A Legacy of Love

Feb 03, 2022

My grandfather, John G. Burns left a legacy of love when he passed away in January. The way that he lived his life, left behind a legacy of love for his family and friends. His grandchildren called him Pawpaw, but others affectionately called him John G.

John was born on February 3, 1926 and was one of four brothers with a twin brother named Robert. John was born on a large family farm in Nashville, Tennessee. The big farmhouse that he grew up in was filled with lots of family; aunts, uncles, and grandparents who all lived under the same roof to care for one another and to work on the farm. 

John G. grew up in a family with amazing role models who taught him the importance of attending Mass, being active in parish life and how to live your faith among family and friends. My grandfather had prayer giants in his life who taught him to pray and trust in God. Those same prayer giants kindled in him a devotion to the Blessed Mother and a love of the Rosary. His favorite prayer, The Hail Mary, was often recited in times of trials, but also out of love and devotion. 

My grandfather had many loves in his life. One of them was Father Ryan High School where he graduated in 1944 and was the captain of the football team. Catholic education was extremely important to him and he worked hard to provide a Catholic education for all 7 of his children as they attended St. Edward and then went on to high school at St. Bernard or Father Ryan. 

After graduating from Father Ryan, John G. entered the army and fought in WWII. He and his twin brother reported for duty in August of 1944. On January 30, 1945 they shipped out from New York to start their journey overseas in Europe. The two brothers ended up in Germany in the 83rd Infantry Division, which had been decimated during the battle of the Bulge. John G. and his brothers were placed on the bazooka team and were with the Allied Forces as they made their final push into Germany. John G. was sent to Austria and was separated from his brother. He promised God that if he could be reunited with his twin he would never miss Mass. John G. was reunited with Robert when Germany surrendered in May of 1945. He upheld his promise and for 95 years he never missed Mass. John G. was a proud veteran and loved his country. He proudly wore his WWII hat and loved for people to stop and talk so he could share war stories. Ok, if we’re honest…he also liked the perks of being a WWII veteran. He had many meals comped by restaurants by random strangers who would buy his meal.  
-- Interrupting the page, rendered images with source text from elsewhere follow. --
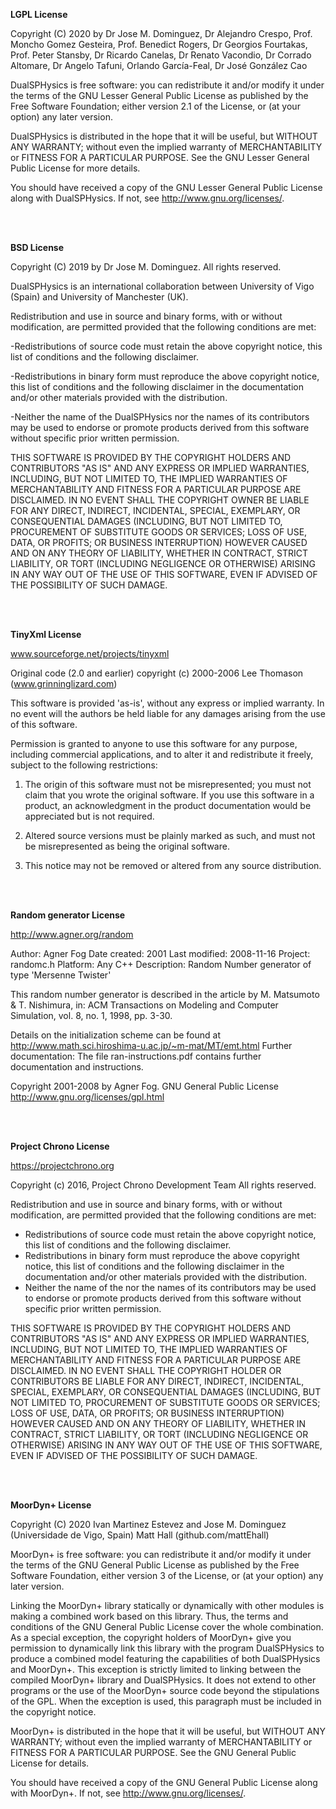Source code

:**LGPL License**

Copyright (C) 2020 by
Dr Jose M. Dominguez, Dr Alejandro Crespo,
Prof. Moncho Gomez Gesteira, Prof. Benedict Rogers, 
Dr Georgios Fourtakas, Prof. Peter Stansby, Dr Ricardo Canelas,
Dr Renato Vacondio, Dr Corrado Altomare, Dr Angelo Tafuni,
Orlando García-Feal, Dr José González Cao

DualSPHysics is free software: you can redistribute it and/or modify it under the terms of the GNU Lesser General Public License as published by the Free Software Foundation; either version 2.1 of the License, or (at your option) any later version.

DualSPHysics is distributed in the hope that it will be useful, but WITHOUT ANY WARRANTY; without even the implied warranty of MERCHANTABILITY or FITNESS FOR A PARTICULAR PURPOSE.  See the GNU Lesser General Public License for more details.

You should have received a copy of the GNU Lesser General Public License along with DualSPHysics. If not, see http://www.gnu.org/licenses/.

<br>
<br>

**BSD License**

Copyright (C) 2019 by Dr Jose M. Dominguez.
All rights reserved.

DualSPHysics is an international collaboration between University of Vigo (Spain) and University of Manchester (UK). 

Redistribution and use in source and binary forms, with or without
modification, are permitted provided that the following conditions are met:

-Redistributions of source code must retain the above copyright notice, this list of conditions and the following disclaimer.

-Redistributions in binary form must reproduce the above copyright
notice, this list of conditions and the following disclaimer in the documentation and/or other materials provided with the distribution.

-Neither the name of the DualSPHysics nor the names of its contributors may be used to endorse or promote products derived from this software without specific prior written permission.

THIS SOFTWARE IS PROVIDED BY THE COPYRIGHT HOLDERS AND CONTRIBUTORS "AS IS" AND ANY EXPRESS OR IMPLIED WARRANTIES, INCLUDING, BUT NOT LIMITED TO, THE IMPLIED WARRANTIES OF MERCHANTABILITY AND FITNESS FOR A PARTICULAR PURPOSE ARE DISCLAIMED. IN NO EVENT SHALL THE COPYRIGHT OWNER BE LIABLE FOR ANY DIRECT, INDIRECT, INCIDENTAL, SPECIAL, EXEMPLARY, OR CONSEQUENTIAL DAMAGES (INCLUDING, BUT NOT LIMITED TO, PROCUREMENT OF SUBSTITUTE GOODS OR SERVICES; LOSS OF USE, DATA, OR PROFITS; OR BUSINESS INTERRUPTION) HOWEVER CAUSED AND ON ANY THEORY OF LIABILITY, WHETHER IN CONTRACT, STRICT LIABILITY, OR TORT (INCLUDING NEGLIGENCE OR OTHERWISE) ARISING IN ANY WAY OUT OF THE USE OF THIS SOFTWARE, EVEN IF ADVISED OF THE POSSIBILITY OF SUCH DAMAGE.

<br>
<br>

**TinyXml License**

www.sourceforge.net/projects/tinyxml

Original code (2.0 and earlier) copyright (c) 2000-2006 Lee Thomason (www.grinninglizard.com)

This software is provided 'as-is', without any express or implied warranty. In no event will the authors be held liable for any damages arising from the use of this software.

Permission is granted to anyone to use this software for any purpose, including commercial applications, and to alter it and redistribute it freely, subject to the following restrictions:

1. The origin of this software must not be misrepresented; you must not claim that you wrote the original software. If you use this software in a product, an acknowledgment in the product documentation would be appreciated but is not required.

2. Altered source versions must be plainly marked as such, and must not be misrepresented as being the original software.

3. This notice may not be removed or altered from any source distribution.

<br>
<br>

**Random generator License**

http://www.agner.org/random

Author:	Agner Fog
Date created:  2001
Last modified: 2008-11-16
Project:	randomc.h
Platform:	Any C++
Description:	Random Number generator of type 'Mersenne Twister'

This random number generator is described in the article by M. Matsumoto & T. Nishimura, in: ACM Transactions on Modeling and Computer Simulation, vol. 8, no. 1, 1998, pp. 3-30.

Details on the initialization scheme can be found at http://www.math.sci.hiroshima-u.ac.jp/~m-mat/MT/emt.html
Further documentation: The file ran-instructions.pdf contains further documentation and instructions.

Copyright 2001-2008 by Agner Fog. 
GNU General Public License http://www.gnu.org/licenses/gpl.html

<br>
<br>

**Project Chrono License**

https://projectchrono.org

Copyright (c) 2016, Project Chrono Development Team
All rights reserved.

Redistribution and use in source and binary forms, with or without modification, are permitted provided that the following conditions are met:

 - Redistributions of source code must retain the above copyright notice, this list of conditions and the following disclaimer. 
 - Redistributions in binary form must reproduce the above copyright notice, this list of conditions and the following disclaimer in the documentation and/or other materials provided with the distribution. 
 - Neither the name of the nor the names of its contributors may be used to endorse or promote products derived from this software without specific prior written permission. 

THIS SOFTWARE IS PROVIDED BY THE COPYRIGHT HOLDERS AND CONTRIBUTORS "AS IS" AND ANY EXPRESS OR IMPLIED WARRANTIES, INCLUDING, BUT NOT LIMITED TO, THE IMPLIED WARRANTIES OF MERCHANTABILITY AND FITNESS FOR A PARTICULAR PURPOSE ARE DISCLAIMED. IN NO EVENT SHALL THE COPYRIGHT HOLDER OR CONTRIBUTORS BE LIABLE FOR ANY DIRECT, INDIRECT, INCIDENTAL, SPECIAL, EXEMPLARY, OR CONSEQUENTIAL DAMAGES (INCLUDING, BUT NOT LIMITED TO, PROCUREMENT OF SUBSTITUTE GOODS OR SERVICES; LOSS OF USE, DATA, OR PROFITS; OR BUSINESS INTERRUPTION) HOWEVER CAUSED AND ON ANY THEORY OF LIABILITY, WHETHER IN CONTRACT, STRICT LIABILITY, OR TORT (INCLUDING NEGLIGENCE OR OTHERWISE) ARISING IN ANY WAY OUT OF THE USE OF THIS SOFTWARE, EVEN IF ADVISED OF THE POSSIBILITY OF SUCH DAMAGE.

<br>
<br>

**MoorDyn+ License**

Copyright (C) 2020
Ivan Martinez Estevez and Jose M. Dominguez (Universidade de Vigo, Spain)
Matt Hall (github.com/mattEhall)

MoorDyn+ is free software: you can redistribute
it and/or modify it under the terms of the GNU General Public License as
published by the Free Software Foundation, either version 3 of the License,
or (at your option) any later version.

Linking the MoorDyn+ library statically or dynamically with other modules is
making a combined work based on this library. Thus, the terms and conditions
of the GNU General Public License cover the whole combination. As a special
exception, the copyright holders of MoorDyn+ give you permission to dynamically
link this library with the program DualSPHysics to produce a combined model
featuring the capabilities of both DualSPHysics and MoorDyn+. This exception
is strictly limited to linking between the compiled MoorDyn+ library and
DualSPHysics. It does not extend to other programs or the use of the MoorDyn+
source code beyond the stipulations of the GPL. When the exception is used,
this paragraph must be included in the copyright notice.

MoorDyn+ is distributed in the hope that it will be useful, but WITHOUT ANY
WARRANTY; without even the implied warranty of MERCHANTABILITY or FITNESS
FOR A PARTICULAR PURPOSE. See the GNU General Public License for details.

You should have received a copy of the GNU General Public License along with
MoorDyn+. If not, see <http://www.gnu.org/licenses/>.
After returning from war, John G. Burns married Marie Gentry. Their first child, my mom, was born in 1949 and was the first of seven children. John and Marie settled into the the big farmhouse to raise their children with the help of aunts, uncles and grandparents. 

In the 60’s, John G. and his brother moved the family farm about thirty minutes south of Nashville. John G. worked tirelessly on the farm raising dairy cows while growing some of the best tomatoes and corn you will ever eat. John G.’s happy place was behind the wheel of his big tractor riding across the farm. He shared with me more than once that he had lots of conversations with God as he worked in the fields. 

The farm was the site of many gatherings over the years. The Sunday afternoon cookouts were a time for family and friends to come together for vegetables freshly picked from the fields along with plenty of laughter and fun. Growing up, my sisters and I could hardly wait to arrive at the farm so we could run and play with our cousins. There was always an adventure to be had. 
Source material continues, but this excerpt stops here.